Every moment became instantly better.
The brilliant Lissa Rankin tells us that our mental and spiritual health are just as important as, if not more important than, our body health. She told me that at the root of it is our stress response and relaxation response to everything — work, relationships, day-to-day activities, sex and so on.
There are lots of ways to relax when we are stressed: meditation, yoga, tea, massage, exercise, talking with a friend, taking a hot bath or shower, sex. And I highly recommend all these.
But none of these actually relax you unless your mind approaches them with a relaxed attitude, and lets go of tightness. These things happen to trigger the release of tightness for most of us, but in truth, you can let go of tightness without any of these relaxing activities, no matter what you’re doing.

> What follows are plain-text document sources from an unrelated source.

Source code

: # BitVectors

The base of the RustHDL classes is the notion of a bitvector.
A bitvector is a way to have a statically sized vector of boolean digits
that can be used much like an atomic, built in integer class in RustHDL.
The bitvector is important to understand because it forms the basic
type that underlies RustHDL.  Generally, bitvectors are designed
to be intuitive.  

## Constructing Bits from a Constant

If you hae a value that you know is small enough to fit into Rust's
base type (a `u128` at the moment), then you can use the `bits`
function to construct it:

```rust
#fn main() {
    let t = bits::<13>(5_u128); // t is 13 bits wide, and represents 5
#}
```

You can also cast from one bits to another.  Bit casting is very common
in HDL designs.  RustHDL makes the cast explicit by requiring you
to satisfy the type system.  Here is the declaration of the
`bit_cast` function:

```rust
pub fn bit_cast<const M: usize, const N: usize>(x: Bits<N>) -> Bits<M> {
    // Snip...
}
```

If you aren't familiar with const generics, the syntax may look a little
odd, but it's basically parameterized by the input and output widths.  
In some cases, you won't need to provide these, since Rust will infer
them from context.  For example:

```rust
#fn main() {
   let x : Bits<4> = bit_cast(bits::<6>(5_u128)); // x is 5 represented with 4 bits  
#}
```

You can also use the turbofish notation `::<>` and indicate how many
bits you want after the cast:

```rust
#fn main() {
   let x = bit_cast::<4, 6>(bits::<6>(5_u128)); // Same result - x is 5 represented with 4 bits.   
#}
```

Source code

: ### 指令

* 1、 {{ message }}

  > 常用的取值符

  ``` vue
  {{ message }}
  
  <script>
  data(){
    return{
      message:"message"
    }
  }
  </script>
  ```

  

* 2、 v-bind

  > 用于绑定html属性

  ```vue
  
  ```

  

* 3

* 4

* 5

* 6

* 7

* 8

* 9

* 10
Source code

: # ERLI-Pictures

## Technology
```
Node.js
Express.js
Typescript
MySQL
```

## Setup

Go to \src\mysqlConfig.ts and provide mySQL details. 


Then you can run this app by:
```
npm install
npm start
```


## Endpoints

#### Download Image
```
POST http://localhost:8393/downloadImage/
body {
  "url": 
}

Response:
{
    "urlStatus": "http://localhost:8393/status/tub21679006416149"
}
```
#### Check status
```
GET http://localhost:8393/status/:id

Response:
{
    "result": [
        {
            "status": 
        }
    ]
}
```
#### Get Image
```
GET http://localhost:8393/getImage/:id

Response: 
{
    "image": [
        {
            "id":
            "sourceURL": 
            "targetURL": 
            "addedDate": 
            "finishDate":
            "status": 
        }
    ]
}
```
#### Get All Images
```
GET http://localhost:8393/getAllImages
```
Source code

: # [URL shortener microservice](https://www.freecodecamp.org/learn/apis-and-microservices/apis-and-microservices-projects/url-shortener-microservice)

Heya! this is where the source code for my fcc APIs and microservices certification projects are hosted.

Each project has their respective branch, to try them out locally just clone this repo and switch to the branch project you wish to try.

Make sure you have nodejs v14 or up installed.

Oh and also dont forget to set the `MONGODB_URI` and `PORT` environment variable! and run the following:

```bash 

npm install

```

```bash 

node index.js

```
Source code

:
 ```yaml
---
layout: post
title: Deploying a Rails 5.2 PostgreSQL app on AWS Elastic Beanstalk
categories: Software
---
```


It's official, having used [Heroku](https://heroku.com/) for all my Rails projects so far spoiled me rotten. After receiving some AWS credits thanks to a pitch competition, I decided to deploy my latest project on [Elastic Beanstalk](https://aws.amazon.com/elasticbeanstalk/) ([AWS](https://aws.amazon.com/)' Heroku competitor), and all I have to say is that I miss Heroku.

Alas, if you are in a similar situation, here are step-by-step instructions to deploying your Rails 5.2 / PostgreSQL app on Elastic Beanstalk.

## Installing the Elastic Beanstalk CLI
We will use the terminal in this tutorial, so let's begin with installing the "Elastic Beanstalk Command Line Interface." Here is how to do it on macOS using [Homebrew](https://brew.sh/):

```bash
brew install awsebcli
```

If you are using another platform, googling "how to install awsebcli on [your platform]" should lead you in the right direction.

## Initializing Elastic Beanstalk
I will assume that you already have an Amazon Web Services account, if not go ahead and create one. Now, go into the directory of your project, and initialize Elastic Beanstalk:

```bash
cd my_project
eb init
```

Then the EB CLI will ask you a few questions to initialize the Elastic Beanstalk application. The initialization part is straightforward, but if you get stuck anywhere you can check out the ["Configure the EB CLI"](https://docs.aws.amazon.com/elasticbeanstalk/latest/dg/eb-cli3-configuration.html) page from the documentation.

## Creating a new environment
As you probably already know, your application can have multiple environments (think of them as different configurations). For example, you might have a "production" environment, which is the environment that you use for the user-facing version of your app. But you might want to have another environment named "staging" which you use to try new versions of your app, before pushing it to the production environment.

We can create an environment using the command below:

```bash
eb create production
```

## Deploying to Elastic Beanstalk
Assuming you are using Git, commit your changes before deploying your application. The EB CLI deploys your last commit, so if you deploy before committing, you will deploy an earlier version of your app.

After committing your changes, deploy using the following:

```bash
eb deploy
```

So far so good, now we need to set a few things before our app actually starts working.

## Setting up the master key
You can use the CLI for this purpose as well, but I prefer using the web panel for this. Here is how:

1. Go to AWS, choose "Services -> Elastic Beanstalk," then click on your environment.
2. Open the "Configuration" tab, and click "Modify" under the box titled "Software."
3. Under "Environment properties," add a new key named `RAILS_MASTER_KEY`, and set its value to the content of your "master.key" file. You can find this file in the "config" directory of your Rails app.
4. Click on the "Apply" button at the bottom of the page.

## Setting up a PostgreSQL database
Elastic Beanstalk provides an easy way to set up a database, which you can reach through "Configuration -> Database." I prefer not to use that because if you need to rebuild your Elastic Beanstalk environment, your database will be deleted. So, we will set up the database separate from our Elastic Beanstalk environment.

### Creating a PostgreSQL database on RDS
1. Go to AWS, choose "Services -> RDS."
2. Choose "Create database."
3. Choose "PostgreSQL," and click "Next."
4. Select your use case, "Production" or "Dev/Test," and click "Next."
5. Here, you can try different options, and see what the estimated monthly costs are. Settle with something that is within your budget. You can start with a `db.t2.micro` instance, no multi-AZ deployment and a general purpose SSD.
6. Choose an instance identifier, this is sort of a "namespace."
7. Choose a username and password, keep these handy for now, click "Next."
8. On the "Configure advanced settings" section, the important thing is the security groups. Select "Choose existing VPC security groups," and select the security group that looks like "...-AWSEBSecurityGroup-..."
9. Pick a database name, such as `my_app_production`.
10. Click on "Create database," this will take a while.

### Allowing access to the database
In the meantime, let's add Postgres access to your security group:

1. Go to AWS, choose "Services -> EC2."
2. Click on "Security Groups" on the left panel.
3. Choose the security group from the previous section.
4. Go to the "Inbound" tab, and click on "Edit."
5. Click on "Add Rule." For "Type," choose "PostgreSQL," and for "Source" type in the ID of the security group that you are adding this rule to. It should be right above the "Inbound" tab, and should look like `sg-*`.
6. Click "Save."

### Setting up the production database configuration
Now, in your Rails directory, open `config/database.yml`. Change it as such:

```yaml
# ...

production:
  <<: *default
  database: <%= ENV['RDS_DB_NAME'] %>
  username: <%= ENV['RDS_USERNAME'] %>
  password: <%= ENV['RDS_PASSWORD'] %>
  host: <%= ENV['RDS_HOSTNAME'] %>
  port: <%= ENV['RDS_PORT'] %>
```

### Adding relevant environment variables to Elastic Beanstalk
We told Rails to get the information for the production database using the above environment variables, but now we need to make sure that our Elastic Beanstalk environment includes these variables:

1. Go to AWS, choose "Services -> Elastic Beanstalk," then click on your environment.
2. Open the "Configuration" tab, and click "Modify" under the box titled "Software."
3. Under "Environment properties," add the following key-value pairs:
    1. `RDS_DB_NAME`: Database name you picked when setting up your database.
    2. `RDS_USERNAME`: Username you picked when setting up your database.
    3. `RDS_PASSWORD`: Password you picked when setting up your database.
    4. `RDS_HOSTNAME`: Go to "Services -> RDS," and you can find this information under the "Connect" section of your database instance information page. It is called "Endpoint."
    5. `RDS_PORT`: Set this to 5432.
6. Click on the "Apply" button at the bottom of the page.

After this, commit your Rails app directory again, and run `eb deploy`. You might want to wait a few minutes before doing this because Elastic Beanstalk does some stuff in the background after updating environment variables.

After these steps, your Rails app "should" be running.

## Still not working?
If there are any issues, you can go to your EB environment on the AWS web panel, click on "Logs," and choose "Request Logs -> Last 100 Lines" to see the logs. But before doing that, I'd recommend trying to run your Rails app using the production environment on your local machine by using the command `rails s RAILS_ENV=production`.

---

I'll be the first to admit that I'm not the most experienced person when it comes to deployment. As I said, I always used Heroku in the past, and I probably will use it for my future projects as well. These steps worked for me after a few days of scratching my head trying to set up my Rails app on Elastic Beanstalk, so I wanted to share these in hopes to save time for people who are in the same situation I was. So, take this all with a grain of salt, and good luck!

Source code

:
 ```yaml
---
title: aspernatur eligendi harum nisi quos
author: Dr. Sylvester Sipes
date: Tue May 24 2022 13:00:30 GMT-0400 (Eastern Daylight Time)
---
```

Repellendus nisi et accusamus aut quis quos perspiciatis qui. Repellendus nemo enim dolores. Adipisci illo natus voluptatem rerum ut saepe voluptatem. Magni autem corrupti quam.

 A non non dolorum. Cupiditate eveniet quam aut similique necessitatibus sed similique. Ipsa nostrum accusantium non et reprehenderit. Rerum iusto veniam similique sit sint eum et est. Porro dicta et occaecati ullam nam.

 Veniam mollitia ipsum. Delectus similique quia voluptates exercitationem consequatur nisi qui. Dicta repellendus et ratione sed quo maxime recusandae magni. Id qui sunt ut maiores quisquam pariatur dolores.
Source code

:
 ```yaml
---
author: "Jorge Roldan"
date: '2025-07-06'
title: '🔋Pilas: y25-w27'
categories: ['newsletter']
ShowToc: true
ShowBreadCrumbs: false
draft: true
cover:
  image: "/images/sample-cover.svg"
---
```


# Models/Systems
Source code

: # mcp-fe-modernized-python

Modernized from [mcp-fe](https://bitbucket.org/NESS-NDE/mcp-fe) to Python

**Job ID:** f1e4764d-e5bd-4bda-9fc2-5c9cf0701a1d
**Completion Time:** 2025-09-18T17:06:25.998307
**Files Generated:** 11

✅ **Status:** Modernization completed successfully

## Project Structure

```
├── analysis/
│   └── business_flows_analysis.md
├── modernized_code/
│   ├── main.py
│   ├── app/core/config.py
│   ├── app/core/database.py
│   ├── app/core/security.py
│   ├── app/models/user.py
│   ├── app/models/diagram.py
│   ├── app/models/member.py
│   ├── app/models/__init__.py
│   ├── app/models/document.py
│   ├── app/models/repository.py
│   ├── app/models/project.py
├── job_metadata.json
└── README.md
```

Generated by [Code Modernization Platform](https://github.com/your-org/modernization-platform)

Here’s how to let go of tightness:
- Notice the tightness. Pay attention to your body and mindset as you do any activity: work, meetings, driving, walking, reading, cleaning, talking with a loved one. If you notice tightness, that’s your cue.
- Visualize it dissipating. Just imagine the tightness floating out of you and into the air, dissolving into little bits and then being blown away by the breeze. The simple act of this visualization can often work.
- Go from tight to loose. You can practice this right now. Pause for a second and clench your fists. Now relax them. It’s that easy. Do it with your jaw. Now your abs. Now your shoulders. You can let go of tightness just by softening, letting go of the tightening that you’re creating yourself. It works for the mind too.
- Breathe. Take in a deep, slow breath. Let your attention stay on this breath. Hold the breath in for 5 seconds, then slowly exhale and pause for another 5 seconds at the end of the exhale. Repeat a few times if you like. This can help loosen you up if you need it. If you don’t need it after Step 2 or 3, you can skip it.
- Smile. This transforms everything. You can now approach any activity, any moment, with an attitude of relaxed enjoyment.
Honestly, once you’re good at it, you really only need to do one of the three middle steps (2-4). But steps 1 and 5 are crucial.
Notice the tightness, let it go, and smile. This moment, and every moment after, can become instantly better.